Whenever the string "Science" appears in a line below, please copy the line out.

:::::

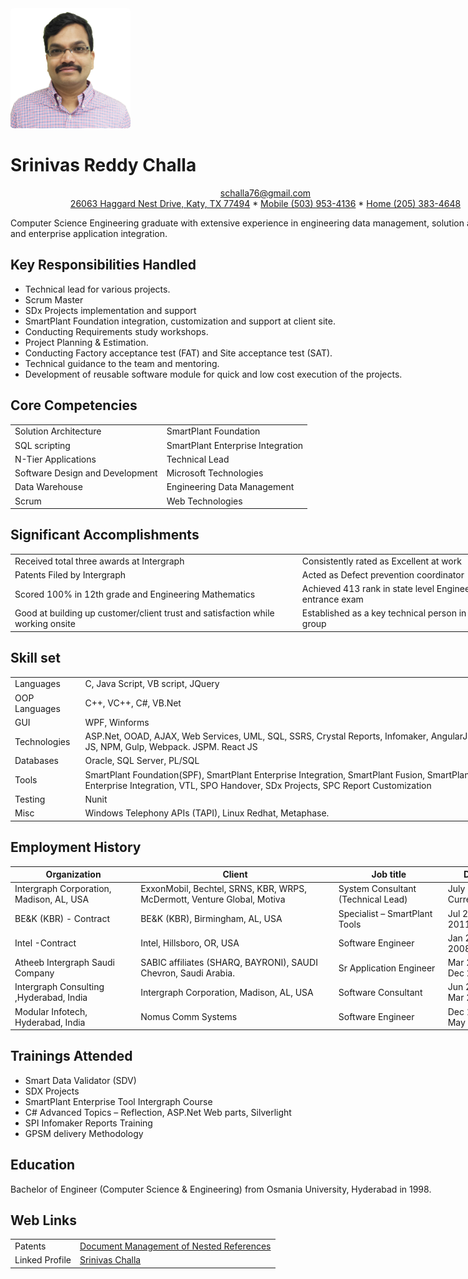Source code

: <div class="wrapper">
<img class="myphoto" src="./images/photo.jpg"></img>
<h1>Srinivas Reddy Challa</h1>

<style>
.centertext {
    text-align:
     center;
}

.myphoto {
    width: 2in;
    /* border: 1px solid blue; */
    border-radius: 5px;
}

.wrapper {
    width: 8.5in;
    /* border: 1px solid blue; */
}
</style>

<div class='centertext'><a href='mailto:schalla76@gmail.com'>schalla76@gmail.com</a></div>
<div class='centertext'><a href='https://goo.gl/maps/7ikdcNumbbJsq7jE8'>26063 Haggard Nest Drive, Katy, TX 77494</a> * <a href='tel:+1503-953-4136'>Mobile (503) 953-4136</a> * <a href='tel:+1205-383-4648'>Home (205) 383-4648</a></div>

Computer Science Engineering graduate with extensive experience in engineering data management, solution architecture and enterprise application integration.

## Key Responsibilities Handled

- Technical lead for various projects.
- Scrum Master
- SDx Projects implementation and support
- SmartPlant Foundation integration, customization and support at client site.
- Conducting Requirements study workshops.
- Project Planning & Estimation.
- Conducting Factory acceptance test (FAT) and Site acceptance test (SAT).
- Technical guidance to the team and mentoring.
- Development of reusable software module for quick and low cost execution of the projects.

## Core Competencies

|                                 |                                   |
| ------------------------------- | --------------------------------- |
| Solution Architecture           | SmartPlant Foundation             |
| SQL scripting                   | SmartPlant Enterprise Integration |
| N-Tier Applications             | Technical Lead                    |
| Software Design and Development | Microsoft Technologies            |
| Data Warehouse                  | Engineering Data Management       |
| Scrum                           | Web Technologies                  |

## Significant Accomplishments

|                                                                                 |                                                            |
| ------------------------------------------------------------------------------- | ---------------------------------------------------------- |
| Received total three awards at Intergraph                                       | Consistently rated as Excellent at work                    |
| Patents Filed by Intergraph                                                     | Acted as Defect prevention coordinator                     |
| Scored 100% in 12th grade and Engineering Mathematics                           | Achieved 413 rank in state level Engineering entrance exam |
| Good at building up customer/client trust and satisfaction while working onsite | Established as a key technical person in the project group |

## Skill set

|               |                                                                                                                                                                                |
| ------------- | ------------------------------------------------------------------------------------------------------------------------------------------------------------------------------ |
| Languages     | C, Java Script, VB script, JQuery                                                                                                                                              |
| OOP Languages | C++, VC++, C#, VB<span>.Net                                                                                                                                                    |
| GUI           | WPF, Winforms                                                                                                                                                                  |
| Technologies  | ASP<span>.Net, OOAD, AJAX, Web Services, UML, SQL, SSRS, Crystal Reports, Infomaker, AngularJS, Aurelia JS, NPM, Gulp, Webpack. JSPM. React JS                                 |
| Databases     | Oracle, SQL Server, PL/SQL                                                                                                                                                     |
| Tools         | SmartPlant Foundation(SPF), SmartPlant Enterprise Integration, SmartPlant Fusion, SmartPlant Enterprise Integration, VTL, SPO Handover, SDx Projects, SPC Report Customization |
| Testing       | Nunit                                                                                                                                                                          |
| Misc          | Windows Telephony APIs (TAPI), Linux Redhat, Metaphase.                                                                                                                        |

## Employment History

| Organization                             | Client                                                                  | Job title                          | Duration              |
| ---------------------------------------- | ----------------------------------------------------------------------- | ---------------------------------- | --------------------- |
| Intergraph Corporation, Madison, AL, USA | ExxonMobil, Bechtel, SRNS, KBR, WRPS, McDermott, Venture Global, Motiva | System Consultant (Technical Lead) | July 2011 to Current  |
| BE&K (KBR) - Contract                    | BE&K (KBR), Birmingham, AL, USA                                         | Specialist – SmartPlant Tools      | Jul 2008 to July 2011 |
| Intel -Contract                          | Intel, Hillsboro, OR, USA                                               | Software Engineer                  | Jan 2008 to Jul 2008  |
| Atheeb Intergraph Saudi Company          | SABIC affiliates (SHARQ, BAYRONI), SAUDI Chevron, Saudi Arabia.         | Sr Application Engineer            | Mar 2006 to Dec 2007  |
| Intergraph Consulting ,Hyderabad, India  | Intergraph Corporation, Madison, AL, USA                                | Software Consultant                | Jun 2000 to Mar 2006  |
| Modular Infotech, Hyderabad, India       | Nomus Comm Systems                                                      | Software Engineer                  | Dec 1999 to May 2000  |

## Trainings Attended

- Smart Data Validator (SDV)
- SDX Projects
- SmartPlant Enterprise Tool Intergraph Course
- C# Advanced Topics – Reflection, ASP<span>.Net Web parts, Silverlight
- SPI Infomaker Reports Training
- GPSM delivery Methodology

## Education

Bachelor of Engineer (Computer Science & Engineering) from Osmania University, Hyderabad in 1998.

## Web Links

|                |                                                                                                |
| -------------- | ---------------------------------------------------------------------------------------------- |
| Patents        | [Document Management of Nested References](http://patentscope.wipo.int/search/en/WO2006023461) |
| Linked Profile | [Srinivas Challa](http://linkedin.com/in/srinivaschalla)                                       |

</div>
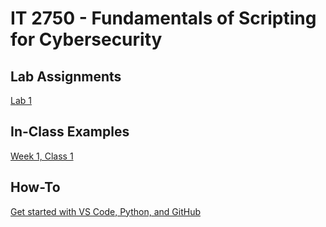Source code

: # IT 2750 - Fundamentals of Scripting for Cybersecurity

## Lab Assignments
[Lab 1](Lab1.md)

## In-Class Examples
[Week 1, Class 1](InClassExamples/InClass1.py)

## How-To
[Get started with VS Code, Python, and GitHub](Guides/DownloadInstructions.md)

:::::

▶ **OUTPUT FOR THIS EXERCISE**
Computer Science Engineering graduate with extensive experience in engineering data management, solution architecture and enterprise application integration.
Bachelor of Engineer (Computer Science & Engineering) from Osmania University, Hyderabad in 1998.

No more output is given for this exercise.